TWIP = This Week In Petroleum. A zippy weekly read, I can assure you.

If anyone can explain this seeming violation of the laws of supply and demand, please do.

Future prices on crude oil continue to rise, while in the US, at least, crude oil stocks are signficantly above their five year averages:

But gasoline prices are dropping nationwide, even though gasoline stocks dropped this week and are nearly 10% below (-9.8) last year's stock. Darned if I can make any sense out of this one!!!

Diesel is beginning to inch up.

I'm sure it has something to do with what's called the "Crack Spread".

The price of gas has been high relative to crude oil, as there's been (I believe) a shortage of refining capacity.
It's not the price gas relative to oil that confuses me. It's the movement of prices inverse to supply for both.

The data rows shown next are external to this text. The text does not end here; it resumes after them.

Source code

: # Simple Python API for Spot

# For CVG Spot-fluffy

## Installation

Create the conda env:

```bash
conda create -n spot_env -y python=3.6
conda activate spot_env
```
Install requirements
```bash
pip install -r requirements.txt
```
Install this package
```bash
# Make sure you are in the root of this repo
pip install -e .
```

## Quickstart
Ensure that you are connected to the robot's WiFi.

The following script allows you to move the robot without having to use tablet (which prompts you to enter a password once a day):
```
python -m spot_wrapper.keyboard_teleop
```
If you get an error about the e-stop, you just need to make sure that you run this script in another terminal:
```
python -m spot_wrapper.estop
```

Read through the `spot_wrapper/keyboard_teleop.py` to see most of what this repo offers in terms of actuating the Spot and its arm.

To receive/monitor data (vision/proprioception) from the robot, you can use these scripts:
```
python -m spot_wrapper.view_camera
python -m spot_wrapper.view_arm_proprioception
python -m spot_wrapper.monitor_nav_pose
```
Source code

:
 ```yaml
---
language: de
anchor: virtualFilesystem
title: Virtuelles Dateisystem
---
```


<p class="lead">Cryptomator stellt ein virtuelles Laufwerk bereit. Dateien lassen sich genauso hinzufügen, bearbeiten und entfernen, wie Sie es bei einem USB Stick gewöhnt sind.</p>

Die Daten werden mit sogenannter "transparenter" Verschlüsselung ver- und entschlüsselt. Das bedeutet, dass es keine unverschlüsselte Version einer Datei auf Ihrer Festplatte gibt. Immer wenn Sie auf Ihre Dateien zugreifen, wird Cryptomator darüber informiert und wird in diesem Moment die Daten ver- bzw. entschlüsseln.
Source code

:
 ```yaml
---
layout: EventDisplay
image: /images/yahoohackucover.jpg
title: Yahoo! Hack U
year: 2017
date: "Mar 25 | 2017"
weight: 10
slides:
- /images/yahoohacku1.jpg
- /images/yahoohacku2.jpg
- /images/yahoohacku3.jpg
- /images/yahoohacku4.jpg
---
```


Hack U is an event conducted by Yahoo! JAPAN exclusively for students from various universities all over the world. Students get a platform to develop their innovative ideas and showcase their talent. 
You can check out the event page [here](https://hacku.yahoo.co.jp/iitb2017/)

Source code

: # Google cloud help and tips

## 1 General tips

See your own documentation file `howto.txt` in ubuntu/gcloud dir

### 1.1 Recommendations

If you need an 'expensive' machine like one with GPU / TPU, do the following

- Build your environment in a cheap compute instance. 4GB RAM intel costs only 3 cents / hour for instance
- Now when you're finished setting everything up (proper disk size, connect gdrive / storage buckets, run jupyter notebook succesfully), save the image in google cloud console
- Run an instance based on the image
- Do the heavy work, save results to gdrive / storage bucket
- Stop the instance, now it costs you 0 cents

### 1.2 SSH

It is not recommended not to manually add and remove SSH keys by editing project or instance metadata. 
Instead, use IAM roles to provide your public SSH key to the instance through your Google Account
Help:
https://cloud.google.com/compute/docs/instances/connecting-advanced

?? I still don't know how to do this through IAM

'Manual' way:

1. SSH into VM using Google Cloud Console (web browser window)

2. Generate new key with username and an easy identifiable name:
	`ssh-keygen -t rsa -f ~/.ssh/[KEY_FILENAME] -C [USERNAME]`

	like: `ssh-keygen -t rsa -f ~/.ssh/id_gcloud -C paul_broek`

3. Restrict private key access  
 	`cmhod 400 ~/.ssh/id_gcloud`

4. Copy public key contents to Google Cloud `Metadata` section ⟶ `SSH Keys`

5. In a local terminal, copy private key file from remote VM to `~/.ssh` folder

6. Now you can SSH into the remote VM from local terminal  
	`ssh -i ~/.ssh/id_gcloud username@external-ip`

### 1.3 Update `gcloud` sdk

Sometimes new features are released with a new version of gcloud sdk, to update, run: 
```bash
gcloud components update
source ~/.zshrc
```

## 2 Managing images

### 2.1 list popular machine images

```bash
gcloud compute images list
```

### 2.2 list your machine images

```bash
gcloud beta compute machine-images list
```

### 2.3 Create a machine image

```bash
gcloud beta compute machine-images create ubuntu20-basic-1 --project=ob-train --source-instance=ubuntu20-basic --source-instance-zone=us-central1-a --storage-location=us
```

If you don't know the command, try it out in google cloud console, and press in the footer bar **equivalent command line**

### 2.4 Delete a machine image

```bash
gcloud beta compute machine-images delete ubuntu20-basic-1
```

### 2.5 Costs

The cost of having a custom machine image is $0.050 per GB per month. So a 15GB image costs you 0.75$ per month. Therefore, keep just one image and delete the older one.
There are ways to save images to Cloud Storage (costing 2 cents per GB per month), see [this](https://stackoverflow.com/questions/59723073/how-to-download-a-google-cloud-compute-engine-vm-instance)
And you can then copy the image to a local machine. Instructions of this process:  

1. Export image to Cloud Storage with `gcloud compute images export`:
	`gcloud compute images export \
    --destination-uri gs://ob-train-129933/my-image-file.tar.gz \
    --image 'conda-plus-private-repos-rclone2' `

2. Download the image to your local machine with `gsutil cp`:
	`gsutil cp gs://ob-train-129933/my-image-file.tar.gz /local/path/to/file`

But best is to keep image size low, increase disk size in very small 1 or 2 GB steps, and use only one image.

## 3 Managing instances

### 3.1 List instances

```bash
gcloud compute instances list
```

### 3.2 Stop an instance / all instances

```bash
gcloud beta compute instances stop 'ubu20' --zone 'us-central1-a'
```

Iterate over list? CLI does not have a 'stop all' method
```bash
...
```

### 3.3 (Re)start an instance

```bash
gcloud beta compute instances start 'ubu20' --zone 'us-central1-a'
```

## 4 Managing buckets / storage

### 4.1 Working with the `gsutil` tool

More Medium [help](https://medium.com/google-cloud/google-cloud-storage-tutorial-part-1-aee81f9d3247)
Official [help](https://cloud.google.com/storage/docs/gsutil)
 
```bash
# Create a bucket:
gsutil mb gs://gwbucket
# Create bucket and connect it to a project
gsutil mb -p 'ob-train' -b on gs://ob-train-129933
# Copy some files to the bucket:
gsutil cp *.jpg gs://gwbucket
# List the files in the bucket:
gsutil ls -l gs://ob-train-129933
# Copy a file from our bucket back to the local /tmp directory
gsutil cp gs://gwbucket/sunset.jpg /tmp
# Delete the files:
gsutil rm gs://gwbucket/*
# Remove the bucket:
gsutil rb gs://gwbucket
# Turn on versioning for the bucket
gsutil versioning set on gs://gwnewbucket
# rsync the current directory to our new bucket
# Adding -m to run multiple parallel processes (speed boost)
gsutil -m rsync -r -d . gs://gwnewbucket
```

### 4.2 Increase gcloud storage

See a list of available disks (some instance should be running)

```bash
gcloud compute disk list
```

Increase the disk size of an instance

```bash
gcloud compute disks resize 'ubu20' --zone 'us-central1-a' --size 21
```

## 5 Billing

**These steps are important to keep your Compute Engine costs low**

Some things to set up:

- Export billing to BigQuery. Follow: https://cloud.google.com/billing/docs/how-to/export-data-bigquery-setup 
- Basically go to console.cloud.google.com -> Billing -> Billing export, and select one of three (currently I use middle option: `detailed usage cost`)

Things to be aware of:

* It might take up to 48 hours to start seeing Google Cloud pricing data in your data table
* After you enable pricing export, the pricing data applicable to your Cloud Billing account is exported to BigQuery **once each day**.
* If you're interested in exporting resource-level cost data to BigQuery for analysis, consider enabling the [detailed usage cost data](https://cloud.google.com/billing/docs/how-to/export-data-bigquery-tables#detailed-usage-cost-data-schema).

For gas, the answer might be that consumption has dropped enough to create a comfortable supply margin, even if stocks relative to last year have dropped so much.
ed in texas

Ok, bear in mind that previous high prices were driven by maintenence outages in great plains refineries that created a bottleneck on panhandle crude. They came back online last month.
Now think about that refinery in Kansas that's underwater, offline, and in about the same state as the Shell Baton Rouge facility after Katrina.
The userside supply tanks and lines are full. For now they are. In a month, prices in Chicago and therabouts are gonna climb.
At least, that's my guess.
Thanks Ed, it's much appreciated.
Hi, this is the primary author of TWIP. Thanks for the compliment on the writing of TWIP!

Crude oil prices are up, despite large stockpiles here in the US, because they are not so plentiful elsewhere. Crude oil prices are set in a global context and everyone is forecasting an increase in the demand for crude oil over the 2nd half of this year, which will require more oil from OPEC. Yet, OPEC has not yet shown an inclination to increase output, which would ultimately drive inventories lower. Thus, oil prices are trading on the expectation of supply and demand in the future, what some have termed "future fundamentals". Additionally, there are still some issues overseas that have the market nervous.

While gasoline prices are down, they are still high by US standards. After reaching a peak price right before Memorial Day, prices have dropped some as the high prices encouraged more supply and slowed the growth in demand. As a result, gasoline inventories have been able to build some, although they remain below the average range for this time of year. This is consistent with a declining price, yet one that is still high.

Doug MacIntyre
"If anyone can explain this seeming violation of the laws of supply and demand, please do."

You ASSUME that prices are determined by supply and demand when there is ample historic evidence that prices are set by oligarchic consensuses.
Thanks, Doug. I genuinely and sincerely appreciate it.
Much of the disconnect between supply and price is the result of speculators buying up oil contracts on the futures market. They think they see a high demand in the future, so they buy and hold oil off the market until prices rise high enough. It is a tricky business and they often get caught with oil they can't sell for as much as they paid. But there must be some profit in it or it wouldn't be so big a factor.

Also some speculators believe they are just one big Middle Eastern event away from a big payday. If the ME cooled down oilwould go back to $30 - $45 a barrel, maybe less.